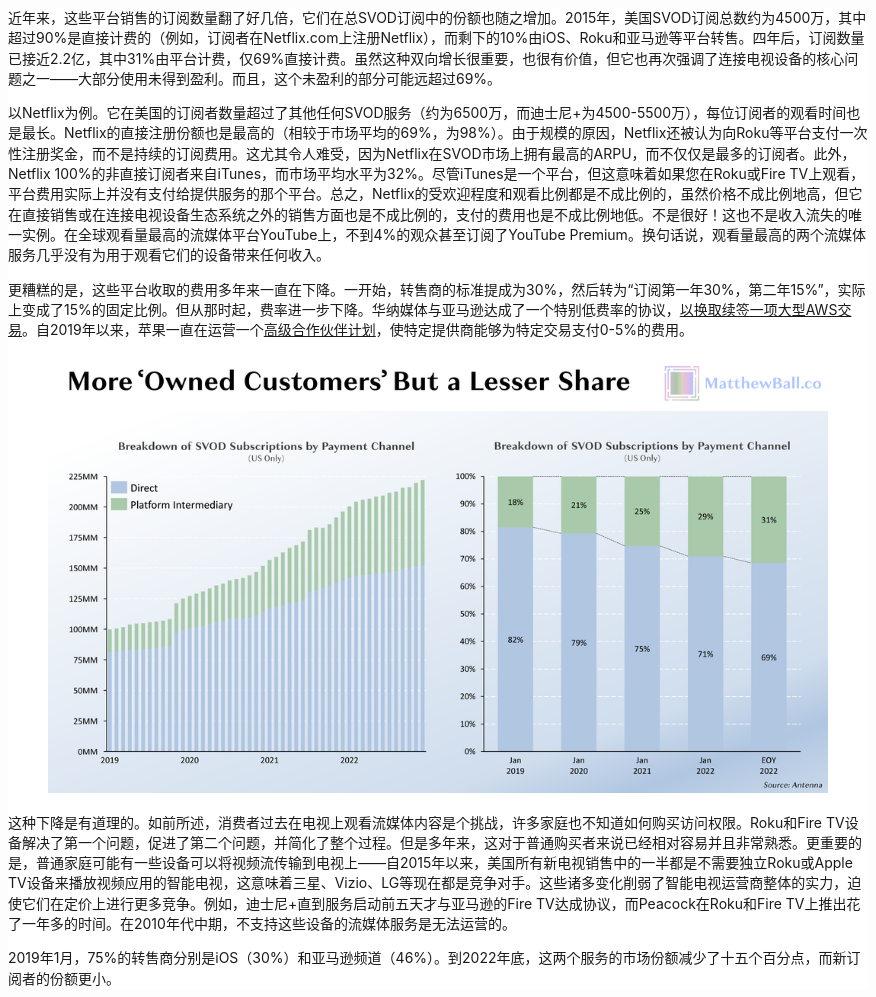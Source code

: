 近年来，这些平台销售的订阅数量翻了好几倍，它们在总SVOD订阅中的份额也随之增加。2015年，美国SVOD订阅总数约为4500万，其中超过90%是直接计费的（例如，订阅者在Netflix.com上注册Netflix），而剩下的10%由iOS、Roku和亚马逊等平台转售。四年后，订阅数量已接近2.2亿，其中31%由平台计费，仅69%直接计费。虽然这种双向增长很重要，也很有价值，但它也再次强调了连接电视设备的核心问题之一——大部分使用未得到盈利。而且，这个未盈利的部分可能远超过69%。

以Netflix为例。它在美国的订阅者数量超过了其他任何SVOD服务（约为6500万，而迪士尼+为4500-5500万），每位订阅者的观看时间也是最长。Netflix的直接注册份额也是最高的（相较于市场平均的69%，为98%）。由于规模的原因，Netflix还被认为向Roku等平台支付一次性注册奖金，而不是持续的订阅费用。这尤其令人难受，因为Netflix在SVOD市场上拥有最高的ARPU，而不仅仅是最多的订阅者。此外，Netflix 100%的非直接订阅者来自iTunes，而市场平均水平为32%。尽管iTunes是一个平台，但这意味着如果您在Roku或Fire TV上观看，平台费用实际上并没有支付给提供服务的那个平台。总之，Netflix的受欢迎程度和观看比例都是不成比例的，虽然价格不成比例地高，但它在直接销售或在连接电视设备生态系统之外的销售方面也是不成比例的，支付的费用也是不成比例地低。不是很好！这也不是收入流失的唯一实例。在全球观看量最高的流媒体平台YouTube上，不到4%的观众甚至订阅了YouTube Premium。换句话说，观看量最高的两个流媒体服务几乎没有为用于观看它们的设备带来任何收入。

更糟糕的是，这些平台收取的费用多年来一直在下降。一开始，转售商的标准提成为30%，然后转为“订阅第一年30%，第二年15%”，实际上变成了15%的固定比例。但从那时起，费率进一步下降。华纳媒体与亚马逊达成了一个特别低费率的协议，[以换取续签一项大型AWS交易](https://www.theinformation.com/articles/warnermedia-extended-aws-deal-to-win-key-hbo-max-concession?rc=q9jq61)。自2019年以来，苹果一直在运营一个[高级合作伙伴计划](https://www.bloomberg.com/opinion/articles/2020-04-01/apple-deal-with-amazon-prime-video-is-game-changer?sref=sWz3GEG0)，使特定提供商能够为特定交易支付0-5%的费用。

<figure><img src="../.gitbook/assets/image (7) (1).png" alt=""><figcaption></figcaption></figure>

这种下降是有道理的。如前所述，消费者过去在电视上观看流媒体内容是个挑战，许多家庭也不知道如何购买访问权限。Roku和Fire TV设备解决了第一个问题，促进了第二个问题，并简化了整个过程。但是多年来，这对于普通购买者来说已经相对容易并且非常熟悉。更重要的是，普通家庭可能有一些设备可以将视频流传输到电视上——自2015年以来，美国所有新电视销售中的一半都是不需要独立Roku或Apple TV设备来播放视频应用的智能电视，这意味着三星、Vizio、LG等现在都是竞争对手。这些诸多变化削弱了智能电视运营商整体的实力，迫使它们在定价上进行更多竞争。例如，迪士尼+直到服务启动前五天才与亚马逊的Fire TV达成协议，而Peacock在Roku和Fire TV上推出花了一年多的时间。在2010年代中期，不支持这些设备的流媒体服务是无法运营的。

2019年1月，75%的转售商分别是iOS（30%）和亚马逊频道（46%）。到2022年底，这两个服务的市场份额减少了十五个百分点，而新订阅者的份额更小。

→ **ASSIGNMENT**:
Leaving out the pictures, reproduce the whole listing above exactly.

→ **SOLUTION**:
Source code

: 近年来，这些平台销售的订阅数量翻了好几倍，它们在总SVOD订阅中的份额也随之增加。2015年，美国SVOD订阅总数约为4500万，其中超过90%是直接计费的（例如，订阅者在Netflix.com上注册Netflix），而剩下的10%由iOS、Roku和亚马逊等平台转售。四年后，订阅数量已接近2.2亿，其中31%由平台计费，仅69%直接计费。虽然这种双向增长很重要，也很有价值，但它也再次强调了连接电视设备的核心问题之一——大部分使用未得到盈利。而且，这个未盈利的部分可能远超过69%。

以Netflix为例。它在美国的订阅者数量超过了其他任何SVOD服务（约为6500万，而迪士尼+为4500-5500万），每位订阅者的观看时间也是最长。Netflix的直接注册份额也是最高的（相较于市场平均的69%，为98%）。由于规模的原因，Netflix还被认为向Roku等平台支付一次性注册奖金，而不是持续的订阅费用。这尤其令人难受，因为Netflix在SVOD市场上拥有最高的ARPU，而不仅仅是最多的订阅者。此外，Netflix 100%的非直接订阅者来自iTunes，而市场平均水平为32%。尽管iTunes是一个平台，但这意味着如果您在Roku或Fire TV上观看，平台费用实际上并没有支付给提供服务的那个平台。总之，Netflix的受欢迎程度和观看比例都是不成比例的，虽然价格不成比例地高，但它在直接销售或在连接电视设备生态系统之外的销售方面也是不成比例的，支付的费用也是不成比例地低。不是很好！这也不是收入流失的唯一实例。在全球观看量最高的流媒体平台YouTube上，不到4%的观众甚至订阅了YouTube Premium。换句话说，观看量最高的两个流媒体服务几乎没有为用于观看它们的设备带来任何收入。

更糟糕的是，这些平台收取的费用多年来一直在下降。一开始，转售商的标准提成为30%，然后转为“订阅第一年30%，第二年15%”，实际上变成了15%的固定比例。但从那时起，费率进一步下降。华纳媒体与亚马逊达成了一个特别低费率的协议，[以换取续签一项大型AWS交易](https://www.theinformation.com/articles/warnermedia-extended-aws-deal-to-win-key-hbo-max-concession?rc=q9jq61)。自2019年以来，苹果一直在运营一个[高级合作伙伴计划](https://www.bloomberg.com/opinion/articles/2020-04-01/apple-deal-with-amazon-prime-video-is-game-changer?sref=sWz3GEG0)，使特定提供商能够为特定交易支付0-5%的费用。

<figure><img src="../.gitbook/assets/image (7) (1).png" alt=""><figcaption></figcaption></figure>

这种下降是有道理的。如前所述，消费者过去在电视上观看流媒体内容是个挑战，许多家庭也不知道如何购买访问权限。Roku和Fire TV设备解决了第一个问题，促进了第二个问题，并简化了整个过程。但是多年来，这对于普通购买者来说已经相对容易并且非常熟悉。更重要的是，普通家庭可能有一些设备可以将视频流传输到电视上——自2015年以来，美国所有新电视销售中的一半都是不需要独立Roku或Apple TV设备来播放视频应用的智能电视，这意味着三星、Vizio、LG等现在都是竞争对手。这些诸多变化削弱了智能电视运营商整体的实力，迫使它们在定价上进行更多竞争。例如，迪士尼+直到服务启动前五天才与亚马逊的Fire TV达成协议，而Peacock在Roku和Fire TV上推出花了一年多的时间。在2010年代中期，不支持这些设备的流媒体服务是无法运营的。

2019年1月，75%的转售商分别是iOS（30%）和亚马逊频道（46%）。到2022年底，这两个服务的市场份额减少了十五个百分点，而新订阅者的份额更小。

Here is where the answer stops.